Current evidence that doesn't come from the shared services industry itself overwhelmingly demonstrates that such projects are deeply flawed. They share these characteristics: high entry or upfront costs; high failure rates; loss of local knowledge; loss of service visibility; loss of control and accountability; loss of identity; loss of competitive advantage; worker dissatisfaction and union trouble (as if we haven't had enough of that at London Met); costs of failure pushed on to service users (London Met students are not rich); and "savings" as costs are pushed into other parts of the system.

We are deeply concerned that London Met is on the road to privatisation. The procurement costs of shared service models are significant and could leave the university deeper in the red: the potential savings are wildly exaggerated and dependent on cutting terms and conditions, or locating employment in areas where costs are lower - yet the marketers want us to "talk up the brand".

London Met staff really do pride ourselves on being embedded in the local community. We are London Met, not "EasyMet", and intend to remain so. Let's hope the board won't repeat the failures of the past.

Max Watson, Chair, London Metropolitan University Unison branch

Tuesday, 3 January 2012

Lobby UNISON’s Service Group Executives – Keep fighting for our pensions until we win!

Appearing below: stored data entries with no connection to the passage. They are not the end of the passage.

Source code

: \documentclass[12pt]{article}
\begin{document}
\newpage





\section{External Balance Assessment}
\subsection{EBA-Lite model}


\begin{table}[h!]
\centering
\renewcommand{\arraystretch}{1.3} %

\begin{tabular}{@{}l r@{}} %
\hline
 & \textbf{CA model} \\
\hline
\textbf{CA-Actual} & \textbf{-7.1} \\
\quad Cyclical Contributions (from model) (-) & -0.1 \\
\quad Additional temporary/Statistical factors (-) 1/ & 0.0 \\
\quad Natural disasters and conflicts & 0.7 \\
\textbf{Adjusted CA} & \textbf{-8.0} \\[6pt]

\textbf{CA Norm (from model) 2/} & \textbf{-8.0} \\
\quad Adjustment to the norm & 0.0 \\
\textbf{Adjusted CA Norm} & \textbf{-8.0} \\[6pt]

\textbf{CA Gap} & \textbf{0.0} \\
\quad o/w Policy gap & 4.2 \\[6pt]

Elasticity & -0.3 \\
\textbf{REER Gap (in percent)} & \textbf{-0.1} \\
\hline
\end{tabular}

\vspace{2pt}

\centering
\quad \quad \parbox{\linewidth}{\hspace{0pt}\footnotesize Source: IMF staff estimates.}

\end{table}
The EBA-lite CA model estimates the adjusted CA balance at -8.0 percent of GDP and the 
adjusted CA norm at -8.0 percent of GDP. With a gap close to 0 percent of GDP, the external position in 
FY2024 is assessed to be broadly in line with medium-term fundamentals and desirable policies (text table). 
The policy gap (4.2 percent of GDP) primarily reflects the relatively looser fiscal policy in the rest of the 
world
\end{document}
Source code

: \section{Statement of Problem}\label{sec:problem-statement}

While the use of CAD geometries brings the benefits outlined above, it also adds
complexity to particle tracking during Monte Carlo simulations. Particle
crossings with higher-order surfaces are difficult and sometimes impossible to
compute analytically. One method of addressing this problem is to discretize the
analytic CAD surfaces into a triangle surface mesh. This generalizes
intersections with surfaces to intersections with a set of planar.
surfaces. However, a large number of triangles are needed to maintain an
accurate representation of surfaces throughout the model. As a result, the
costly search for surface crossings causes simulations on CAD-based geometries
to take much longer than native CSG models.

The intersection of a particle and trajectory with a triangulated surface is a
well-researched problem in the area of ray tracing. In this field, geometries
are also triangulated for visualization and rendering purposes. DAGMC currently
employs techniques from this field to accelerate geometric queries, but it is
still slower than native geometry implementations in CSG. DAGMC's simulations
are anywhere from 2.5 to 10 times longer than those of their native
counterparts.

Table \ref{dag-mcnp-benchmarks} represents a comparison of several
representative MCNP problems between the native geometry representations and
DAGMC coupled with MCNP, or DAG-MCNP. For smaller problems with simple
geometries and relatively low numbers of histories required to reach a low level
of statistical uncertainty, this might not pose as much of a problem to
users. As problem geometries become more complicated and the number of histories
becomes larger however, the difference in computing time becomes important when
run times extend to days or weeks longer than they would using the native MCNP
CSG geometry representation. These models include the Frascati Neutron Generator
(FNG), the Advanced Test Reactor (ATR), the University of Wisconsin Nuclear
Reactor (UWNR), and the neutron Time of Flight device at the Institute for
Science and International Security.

London Met Uni UNISON branch supports the call for a lobby of the Service Group Executives outside UNISON's national headquarters (130 Euston Road, NW1) from 12 noon to 2.00 PM on Tuesday 10 January. Tell out elected reps – Don't give up the fight!
"These agreements deliver the government's key objectives in full, and do so with no new money since our November offer. These reforms will save the taxpayer tens of billions of pounds over the next few decades and significantly improve the long-term fiscal sustainability of this country." Danny Alexander

As UNISON representatives and ordinary members we do not believe that the "Heads Of Agreement" on public sector pensions form the basis for settling our dispute with the government over our future pensions.
The agreements would ultimately deliver the government's agenda of making public sector workers work longer, pay more and get less in our pensions.
The key elements the government has wanted to impose remain intact:
· Increased Employee Contributions
· A Retirement Age rising in line with the State Pension Age to at least 68
· Replacement of final salary with worse career average schemes
· Pensions devalued by uprating them in line with the Consumer Price Index instead of Retail Price Index, cutting their value by 15%
The agreement is based on the Treasury's "final offer" issued on 2 November, which allows for negotiation on elements in each pension scheme but within a fixed "cost ceiling". As Francis Maude has made clear "The cost ceiling has not changed. We have not put an extra penny on the table".
On 30 November we took part in the largest strike action in at least a generation, in an unprecedented display of unity across public sector unions. Dave Prentis rightly proclaimed it "an incredible success and one of the proudest moments of my career".
We believe it is a fundamental mistake only a few weeks later to allow the government to now play divide and rule. This can only make it easier for them to push through the cuts in our pensions as part of their wider austerity programme of real pay cuts and massive job losses, making working people pay the price for a crisis created by bankers' greed. There is too much at stake to allow the Con Dems to pick off unions one at a time or to seek to isolate others as they are clearly attempting to do with the PCS.
We therefore call on UNISON's Service Group Executives to reject the "Heads of Agreement" and instead call for the resumption of further coordinated public sector strikes to defend decent pensions for all public sector workers.